Stored data
........
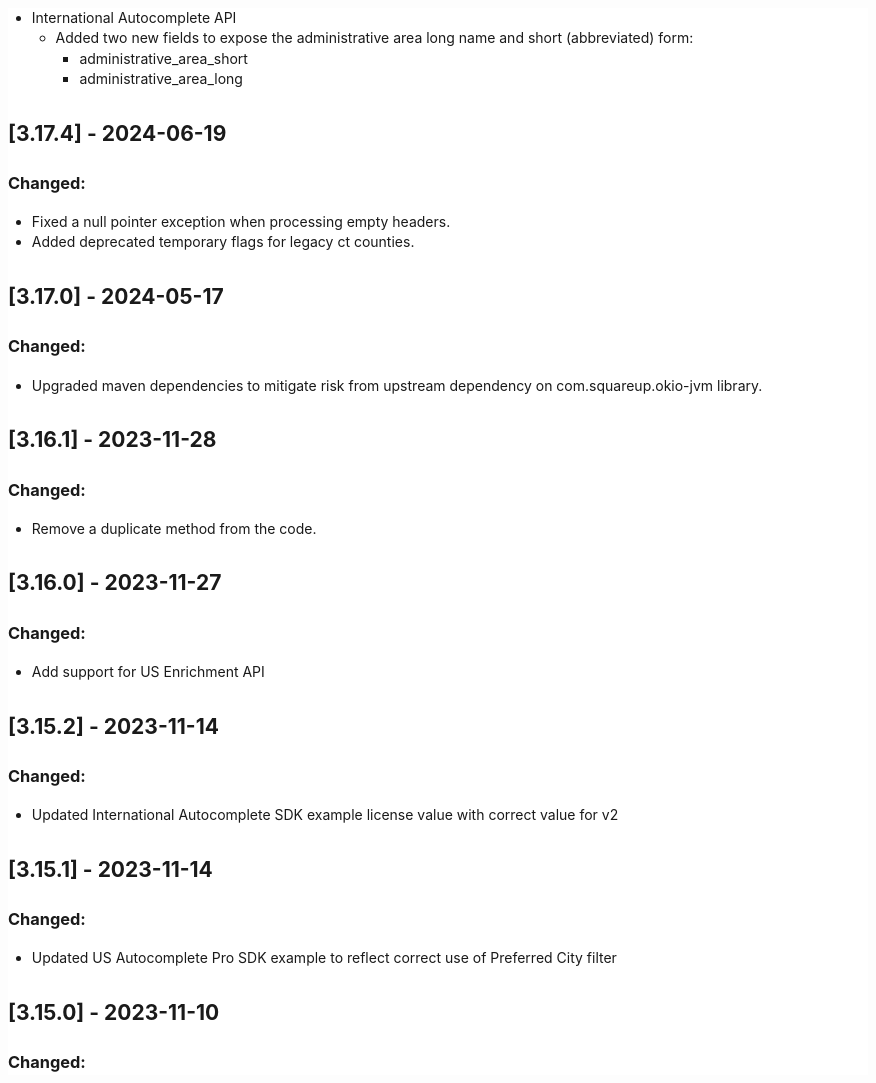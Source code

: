- International Autocomplete API
  - Added two new fields to expose the administrative area long name and short (abbreviated) form:
    - administrative_area_short
    - administrative_area_long


## [3.17.4] - 2024-06-19

### Changed:

- Fixed a null pointer exception when processing empty headers.
- Added deprecated temporary flags for legacy ct counties.

## [3.17.0] - 2024-05-17

### Changed:

- Upgraded maven dependencies to mitigate risk from upstream dependency on com.squareup.okio-jvm library.

## [3.16.1] - 2023-11-28

### Changed:

- Remove a duplicate method from the code.

## [3.16.0] - 2023-11-27

### Changed:

- Add support for US Enrichment API

## [3.15.2] - 2023-11-14

### Changed:

- Updated International Autocomplete SDK example license value with correct value for v2


## [3.15.1] - 2023-11-14

### Changed:

- Updated US Autocomplete Pro SDK example to reflect correct use of Preferred City filter


## [3.15.0] - 2023-11-10

### Changed:


[Unreleased]: https://github.com/smartystreets/smartystreets-java-sdk/compare/3.3.6...HEAD
[3.3.6]: https://github.com/smartystreets/smartystreets-java-sdk/compare/3.3.5...3.3.6
[Earlier]: https://github.com/smartystreets/smartystreets-java-sdk/releases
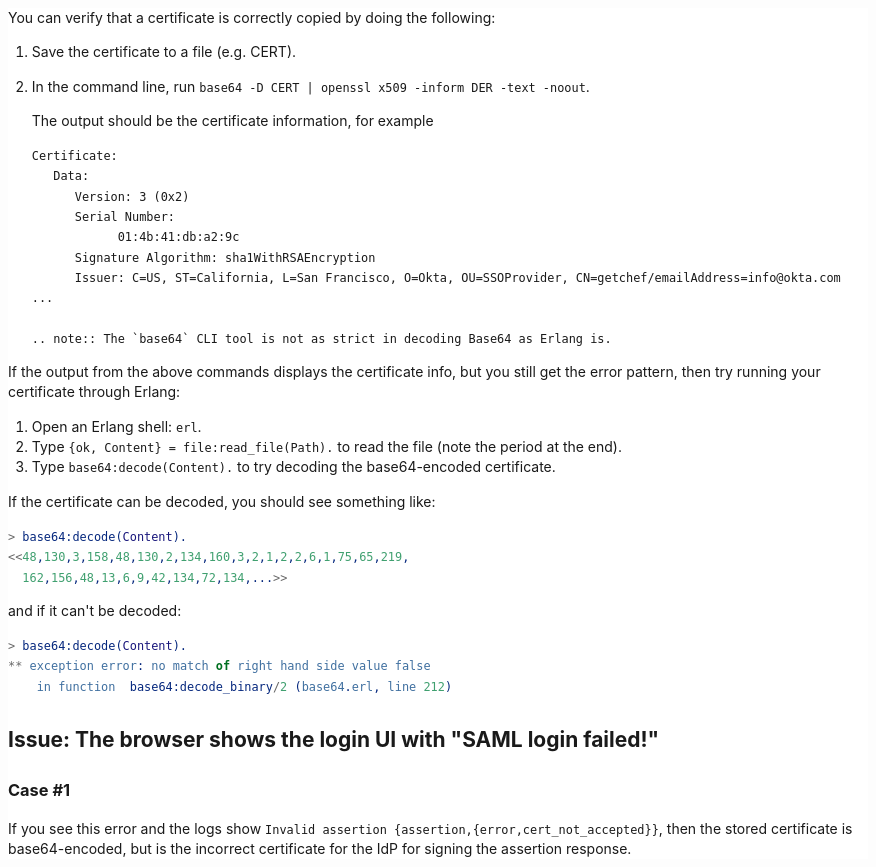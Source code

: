 You can verify that a certificate is correctly copied by doing the
following:

1.  Save the certificate to a file (e.g. <span
    class="title-ref">CERT</span>).

2.  In the command line, run
    `base64 -D CERT | openssl x509 -inform DER -text -noout`.

    The output should be the certificate information, for example

    ``` text
    Certificate:
       Data:
          Version: 3 (0x2)
          Serial Number:
                01:4b:41:db:a2:9c
          Signature Algorithm: sha1WithRSAEncryption
          Issuer: C=US, ST=California, L=San Francisco, O=Okta, OU=SSOProvider, CN=getchef/emailAddress=info@okta.com
    ...

    .. note:: The `base64` CLI tool is not as strict in decoding Base64 as Erlang is.
    ```

If the output from the above commands displays the certificate info, but
you still get the error pattern, then try running your certificate
through Erlang:

1.  Open an Erlang shell: `erl`.
2.  Type `{ok, Content} = file:read_file(Path).` to read the file (note
    the period at the end).
3.  Type `base64:decode(Content).` to try decoding the base64-encoded
    certificate.

If the certificate can be decoded, you should see something like:

``` erlang
> base64:decode(Content).
<<48,130,3,158,48,130,2,134,160,3,2,1,2,2,6,1,75,65,219,
  162,156,48,13,6,9,42,134,72,134,...>>
```

and if it can't be decoded:

``` erlang
> base64:decode(Content).
** exception error: no match of right hand side value false
    in function  base64:decode_binary/2 (base64.erl, line 212)
```

Issue: The browser shows the login UI with "SAML login failed!"
---------------------------------------------------------------

### Case \#1

If you see this error and the logs show
`Invalid assertion {assertion,{error,cert_not_accepted}}`, then the
stored certificate is base64-encoded, but is the incorrect certificate
for the IdP for signing the assertion response.

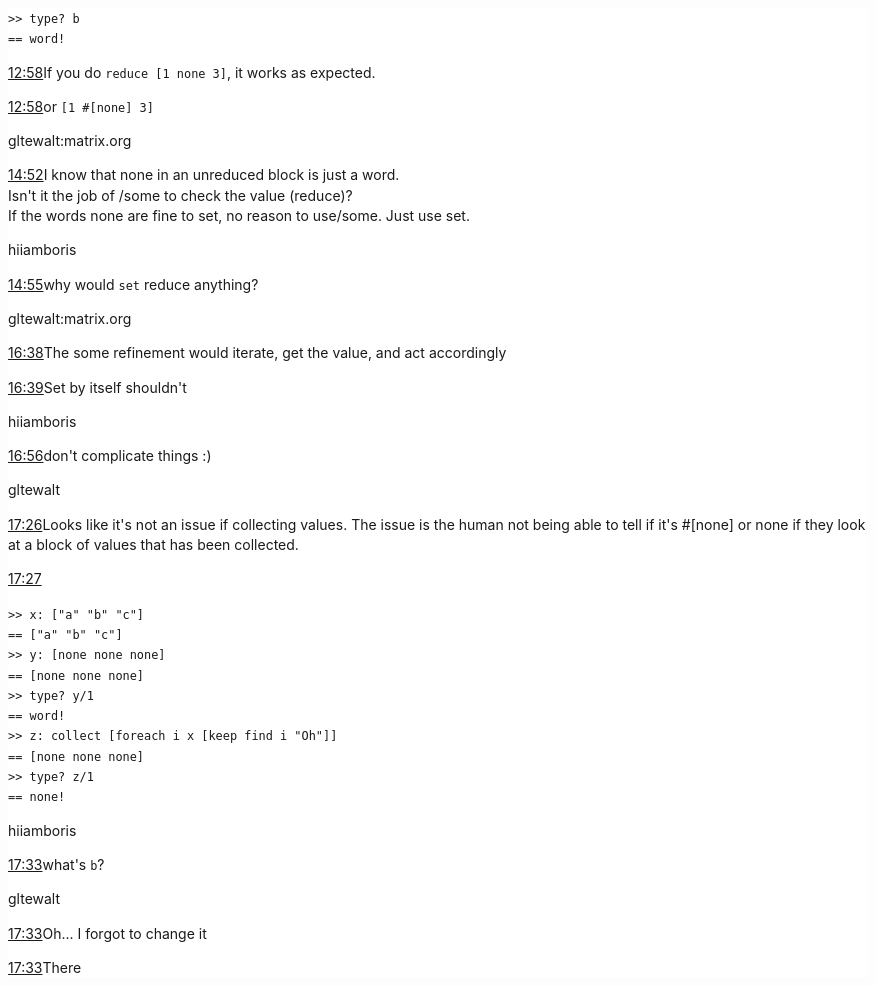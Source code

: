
 ```
>> type? b
== word!
```

[12:58](#msg61eff3e7bfe2f54b2e368c86)If you do `reduce [1 none 3]`, it works as expected.

[12:58](#msg61eff3f982a4667b2592d1ee)or `[1 #[none] 3]`

gltewalt:matrix.org

[14:52](#msg61f00eafe1a1264f0a73a1c9)I know that none in an unreduced block is just a word.  
Isn't it the job of /some to check the value (reduce)?  
If the words none are fine to set, no reason to use/some. Just use set.

hiiamboris

[14:55](#msg61f00f616d9ba23328dc404c)why would `set` reduce anything?

gltewalt:matrix.org

[16:38](#msg61f02793d143b14f833526f5)The some refinement would iterate, get the value, and act accordingly

[16:39](#msg61f027bd5dc6213cd4fcbdf6)Set by itself shouldn't

hiiamboris

[16:56](#msg61f02bc95ee4df335a013cf3)don't complicate things :)

gltewalt

[17:26](#msg61f032dbd41a5853f96ac5c4)Looks like it's not an issue if collecting values. The issue is the human not being able to tell if it's #\[none] or none if they look at a block of values that has been collected.

[17:27](#msg61f032ea9b470f3897846761)

```
>> x: ["a" "b" "c"]
== ["a" "b" "c"]
>> y: [none none none]
== [none none none]
>> type? y/1
== word!
>> z: collect [foreach i x [keep find i "Oh"]]
== [none none none]
>> type? z/1
== none!
```

hiiamboris

[17:33](#msg61f0344f742c3d4b21b5c18d)what's `b`?

gltewalt

[17:33](#msg61f0346fd41a5853f96ac90f)Oh... I forgot to change it

[17:33](#msg61f0347c6d9ba23328dc8fdd)There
........
* _WHAT YOU HAVE TO DO_
Print the data above in full and exactly as it appears, skipping the pictures.

* _SOLUTION TO THIS EXERCISE_
Source code

:- International Autocomplete API
  - Added two new fields to expose the administrative area long name and short (abbreviated) form:
    - administrative_area_short
    - administrative_area_long


## [3.17.4] - 2024-06-19

### Changed:

- Fixed a null pointer exception when processing empty headers.
- Added deprecated temporary flags for legacy ct counties.

## [3.17.0] - 2024-05-17

### Changed:

- Upgraded maven dependencies to mitigate risk from upstream dependency on com.squareup.okio-jvm library.

## [3.16.1] - 2023-11-28

### Changed:

- Remove a duplicate method from the code.

## [3.16.0] - 2023-11-27

### Changed:

- Add support for US Enrichment API

## [3.15.2] - 2023-11-14

### Changed:

- Updated International Autocomplete SDK example license value with correct value for v2


## [3.15.1] - 2023-11-14

### Changed:

- Updated US Autocomplete Pro SDK example to reflect correct use of Preferred City filter


## [3.15.0] - 2023-11-10

### Changed:


[Unreleased]: https://github.com/smartystreets/smartystreets-java-sdk/compare/3.3.6...HEAD
[3.3.6]: https://github.com/smartystreets/smartystreets-java-sdk/compare/3.3.5...3.3.6
[Earlier]: https://github.com/smartystreets/smartystreets-java-sdk/releases
Source code

: You can verify that a certificate is correctly copied by doing the
following:

1.  Save the certificate to a file (e.g. <span
    class="title-ref">CERT</span>).

2.  In the command line, run
    `base64 -D CERT | openssl x509 -inform DER -text -noout`.

    The output should be the certificate information, for example

    ``` text
    Certificate:
       Data:
          Version: 3 (0x2)
          Serial Number:
                01:4b:41:db:a2:9c
          Signature Algorithm: sha1WithRSAEncryption
          Issuer: C=US, ST=California, L=San Francisco, O=Okta, OU=SSOProvider, CN=getchef/emailAddress=info@okta.com
    ...

    .. note:: The `base64` CLI tool is not as strict in decoding Base64 as Erlang is.
    ```

If the output from the above commands displays the certificate info, but
you still get the error pattern, then try running your certificate
through Erlang:

1.  Open an Erlang shell: `erl`.
2.  Type `{ok, Content} = file:read_file(Path).` to read the file (note
    the period at the end).
3.  Type `base64:decode(Content).` to try decoding the base64-encoded
    certificate.

If the certificate can be decoded, you should see something like:

``` erlang
> base64:decode(Content).
<<48,130,3,158,48,130,2,134,160,3,2,1,2,2,6,1,75,65,219,
  162,156,48,13,6,9,42,134,72,134,...>>
```

and if it can't be decoded:

``` erlang
> base64:decode(Content).
** exception error: no match of right hand side value false
    in function  base64:decode_binary/2 (base64.erl, line 212)
```

Issue: The browser shows the login UI with "SAML login failed!"
---------------------------------------------------------------

### Case \#1

If you see this error and the logs show
`Invalid assertion {assertion,{error,cert_not_accepted}}`, then the
stored certificate is base64-encoded, but is the incorrect certificate
for the IdP for signing the assertion response.

Source code

:
 ```
>> type? b
== word!
```

[12:58](#msg61eff3e7bfe2f54b2e368c86)If you do `reduce [1 none 3]`, it works as expected.

[12:58](#msg61eff3f982a4667b2592d1ee)or `[1 #[none] 3]`

gltewalt:matrix.org

[14:52](#msg61f00eafe1a1264f0a73a1c9)I know that none in an unreduced block is just a word.  
Isn't it the job of /some to check the value (reduce)?  
If the words none are fine to set, no reason to use/some. Just use set.

hiiamboris

[14:55](#msg61f00f616d9ba23328dc404c)why would `set` reduce anything?

gltewalt:matrix.org

[16:38](#msg61f02793d143b14f833526f5)The some refinement would iterate, get the value, and act accordingly

[16:39](#msg61f027bd5dc6213cd4fcbdf6)Set by itself shouldn't

hiiamboris

[16:56](#msg61f02bc95ee4df335a013cf3)don't complicate things :)

gltewalt

[17:26](#msg61f032dbd41a5853f96ac5c4)Looks like it's not an issue if collecting values. The issue is the human not being able to tell if it's #\[none] or none if they look at a block of values that has been collected.

[17:27](#msg61f032ea9b470f3897846761)

```
>> x: ["a" "b" "c"]
== ["a" "b" "c"]
>> y: [none none none]
== [none none none]
>> type? y/1
== word!
>> z: collect [foreach i x [keep find i "Oh"]]
== [none none none]
>> type? z/1
== none!
```

hiiamboris

[17:33](#msg61f0344f742c3d4b21b5c18d)what's `b`?

gltewalt

[17:33](#msg61f0346fd41a5853f96ac90f)Oh... I forgot to change it

[17:33](#msg61f0347c6d9ba23328dc8fdd)There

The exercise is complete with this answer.